When you have a website online, there are unseen presences lurking nearby and crawling all over it. We’re talking about the Googlebot, which at times can be your best friend and at times can be a complete nightmare.
As a website owner, you need the Googlebot in its pure form. It exists to help you list your website in what is inarguably the world’s biggest search engine. And when 70 percent of the world’s Internet users are going to visit your site through Google, there’s no locking Googlebot out.
You’re probably wondering why you’d consider locking Googlebot out in the first place. Well, the problem isn’t Googlebot in and of itself. The problem is all of Googlebot’s tag-alongs who look just like Googlebot and do a lot of what Googlebot does, only with a hearty side of destruction.
It’s like Invasion of the Body Snatchers, only instead of aliens replacing humans with identical but unfeeling doubles that intend to take over the planet, the Internet has been invaded with Googlebot impostors that look just like Googlebot and seem to act just like Googlebot, but have no interest in helping you with your website listing, search engine ranking or web presence.
Not all of these bot-y snatchers are out to harm your website, but many of them are. Googlebot impostors can leave you open to a Distributed Denial of Service (DDoS) attack, and leave you open to losing the web presence you’ve worked so hard for.
The Real McCoy
As we’ve said, the real Googlebot visiting your website is a good thing. Research, not to mention common sense, shows that it has the broadest reach of any search engine bot, accounting for nearly 60 percent of all visits by bots to any given website. That’s more than twice the activity of MSN/Bing’s bot and over 10 times the activity of the Chinese search giant Baidu.
The more content you have, and the more frequently you update it, the more Googlebot comes to visit. Large webstores, news websites, and active forums are the Googlebot’s favorite hangouts. That’s an easy tip for those involved in ranking their websites — the more content you have, and the more you update it, the better you will rank in Google.
The Googlebot Clones
Look, other than the people creating them, nobody likes clones. They’re creepy, and they’re the subject of crappy Star Wars movies. We’d all be better off without them and so would your website. Research shows that 1 in 25 of bots arriving at websites that claim to be from Google are fake. Of these impostors, 35 percent have clear and direct malicious intent, and 25 percent of those with malicious intent will be used in Layer 7 DDoS attacks.

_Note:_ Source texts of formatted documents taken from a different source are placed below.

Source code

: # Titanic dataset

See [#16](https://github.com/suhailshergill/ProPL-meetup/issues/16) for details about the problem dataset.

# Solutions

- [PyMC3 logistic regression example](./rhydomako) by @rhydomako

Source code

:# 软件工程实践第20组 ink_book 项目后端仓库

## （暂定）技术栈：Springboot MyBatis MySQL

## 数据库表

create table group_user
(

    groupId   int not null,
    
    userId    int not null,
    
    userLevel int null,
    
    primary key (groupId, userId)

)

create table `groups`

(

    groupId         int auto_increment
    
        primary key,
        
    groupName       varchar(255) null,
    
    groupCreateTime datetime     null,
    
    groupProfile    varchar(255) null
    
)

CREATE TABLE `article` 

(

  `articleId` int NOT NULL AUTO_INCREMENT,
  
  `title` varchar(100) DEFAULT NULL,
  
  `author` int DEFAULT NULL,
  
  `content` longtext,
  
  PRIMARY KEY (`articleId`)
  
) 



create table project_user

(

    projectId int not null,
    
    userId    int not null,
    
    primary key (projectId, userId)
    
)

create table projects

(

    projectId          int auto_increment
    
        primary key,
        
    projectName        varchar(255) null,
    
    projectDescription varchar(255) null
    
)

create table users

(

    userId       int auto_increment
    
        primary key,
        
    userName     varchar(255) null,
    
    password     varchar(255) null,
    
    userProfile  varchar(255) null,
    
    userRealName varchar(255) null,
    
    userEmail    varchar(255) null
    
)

It makes sense that these Googlebot impostors would be involved in Layer 7 DDoS attacks since these attacks simulate the behavior of a real user. That makes it much harder for even the cleverest systems administrator to detect them early and defend against them, which in turn means it’s easy for this DDoS attack to bring down the webserver and to exert pressure over the unsuspecting owner.

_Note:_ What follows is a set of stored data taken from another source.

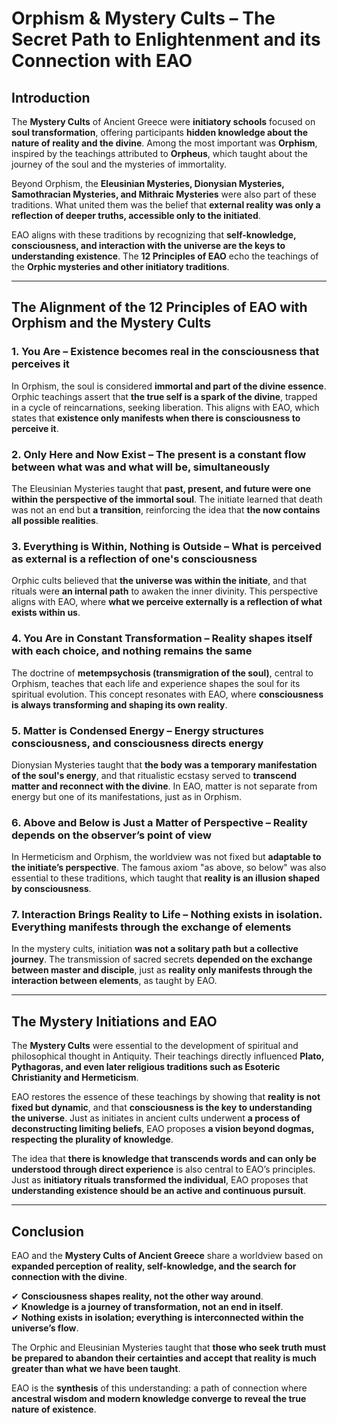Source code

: # **Orphism & Mystery Cults – The Secret Path to Enlightenment and its Connection with EAO**  

## **Introduction**  
The **Mystery Cults** of Ancient Greece were **initiatory schools** focused on **soul transformation**, offering participants **hidden knowledge about the nature of reality and the divine**. Among the most important was **Orphism**, inspired by the teachings attributed to **Orpheus**, which taught about the journey of the soul and the mysteries of immortality.  

Beyond Orphism, the **Eleusinian Mysteries, Dionysian Mysteries, Samothracian Mysteries, and Mithraic Mysteries** were also part of these traditions. What united them was the belief that **external reality was only a reflection of deeper truths, accessible only to the initiated**.  

EAO aligns with these traditions by recognizing that **self-knowledge, consciousness, and interaction with the universe are the keys to understanding existence**. The **12 Principles of EAO** echo the teachings of the **Orphic mysteries and other initiatory traditions**.  

---

## **The Alignment of the 12 Principles of EAO with Orphism and the Mystery Cults**  

### **1. You Are – Existence becomes real in the consciousness that perceives it**  
In Orphism, the soul is considered **immortal and part of the divine essence**. Orphic teachings assert that **the true self is a spark of the divine**, trapped in a cycle of reincarnations, seeking liberation. This aligns with EAO, which states that **existence only manifests when there is consciousness to perceive it**.  

### **2. Only Here and Now Exist – The present is a constant flow between what was and what will be, simultaneously**  
The Eleusinian Mysteries taught that **past, present, and future were one within the perspective of the immortal soul**. The initiate learned that death was not an end but **a transition**, reinforcing the idea that **the now contains all possible realities**.  

### **3. Everything is Within, Nothing is Outside – What is perceived as external is a reflection of one's consciousness**  
Orphic cults believed that **the universe was within the initiate**, and that rituals were **an internal path** to awaken the inner divinity. This perspective aligns with EAO, where **what we perceive externally is a reflection of what exists within us**.  

### **4. You Are in Constant Transformation – Reality shapes itself with each choice, and nothing remains the same**  
The doctrine of **metempsychosis (transmigration of the soul)**, central to Orphism, teaches that each life and experience shapes the soul for its spiritual evolution. This concept resonates with EAO, where **consciousness is always transforming and shaping its own reality**.  

### **5. Matter is Condensed Energy – Energy structures consciousness, and consciousness directs energy**  
Dionysian Mysteries taught that **the body was a temporary manifestation of the soul's energy**, and that ritualistic ecstasy served to **transcend matter and reconnect with the divine**. In EAO, matter is not separate from energy but one of its manifestations, just as in Orphism.  

### **6. Above and Below is Just a Matter of Perspective – Reality depends on the observer’s point of view**  
In Hermeticism and Orphism, the worldview was not fixed but **adaptable to the initiate’s perspective**. The famous axiom "as above, so below" was also essential to these traditions, which taught that **reality is an illusion shaped by consciousness**.  

### **7. Interaction Brings Reality to Life – Nothing exists in isolation. Everything manifests through the exchange of elements**  
In the mystery cults, initiation **was not a solitary path but a collective journey**. The transmission of sacred secrets **depended on the exchange between master and disciple**, just as **reality only manifests through the interaction between elements**, as taught by EAO.  

---

## **The Mystery Initiations and EAO**  
The **Mystery Cults** were essential to the development of spiritual and philosophical thought in Antiquity. Their teachings directly influenced **Plato, Pythagoras, and even later religious traditions such as Esoteric Christianity and Hermeticism**.  

EAO restores the essence of these teachings by showing that **reality is not fixed but dynamic**, and that **consciousness is the key to understanding the universe**. Just as initiates in ancient cults underwent **a process of deconstructing limiting beliefs**, EAO proposes **a vision beyond dogmas, respecting the plurality of knowledge**.  

The idea that **there is knowledge that transcends words and can only be understood through direct experience** is also central to EAO’s principles. Just as **initiatory rituals transformed the individual**, EAO proposes that **understanding existence should be an active and continuous pursuit**.  

---

## **Conclusion**  
EAO and the **Mystery Cults of Ancient Greece** share a worldview based on **expanded perception of reality, self-knowledge, and the search for connection with the divine**.  

✔ **Consciousness shapes reality, not the other way around**.  
✔ **Knowledge is a journey of transformation, not an end in itself**.  
✔ **Nothing exists in isolation; everything is interconnected within the universe’s flow**.  

The Orphic and Eleusinian Mysteries taught that **those who seek truth must be prepared to abandon their certainties and accept that reality is much greater than what we have been taught**.  

EAO is the **synthesis** of this understanding: a path of connection where **ancestral wisdom and modern knowledge converge to reveal the true nature of existence**.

When the worst of these Googlebot wannabes aren’t dummying websites, they’re scraping content, spamming users, and hacking your databases and codes. The more benign Googlebot impostors are on your site to gather information. Whether that information is going to be used for market research, to design more advanced bots, or to figure out how to leave the most convincing comments about prescription pills from Canada is anyone’s guess. We do know the results of this information mining are probably going to be annoying.
Botnets – the Googlebot impostors’ Home Base
Incapsula’s recent research into the two faces of Googlebot showed that fake Googlebots were the 3rd most commonly used form of bot to carry out DDoS attacks. To do this, they examined over 400 million search engine bot visits to 10,000 sites. It’s worth noting that this sample represents over 2 billion page crawls in a month.
The main sources of these attacks are “botnets,” a collection of compromised devices that are all connected via the Internet. The most common sources of these botnets were the USA, China, Turkey, Brazil, India, and Thailand, with a few coming from other sources.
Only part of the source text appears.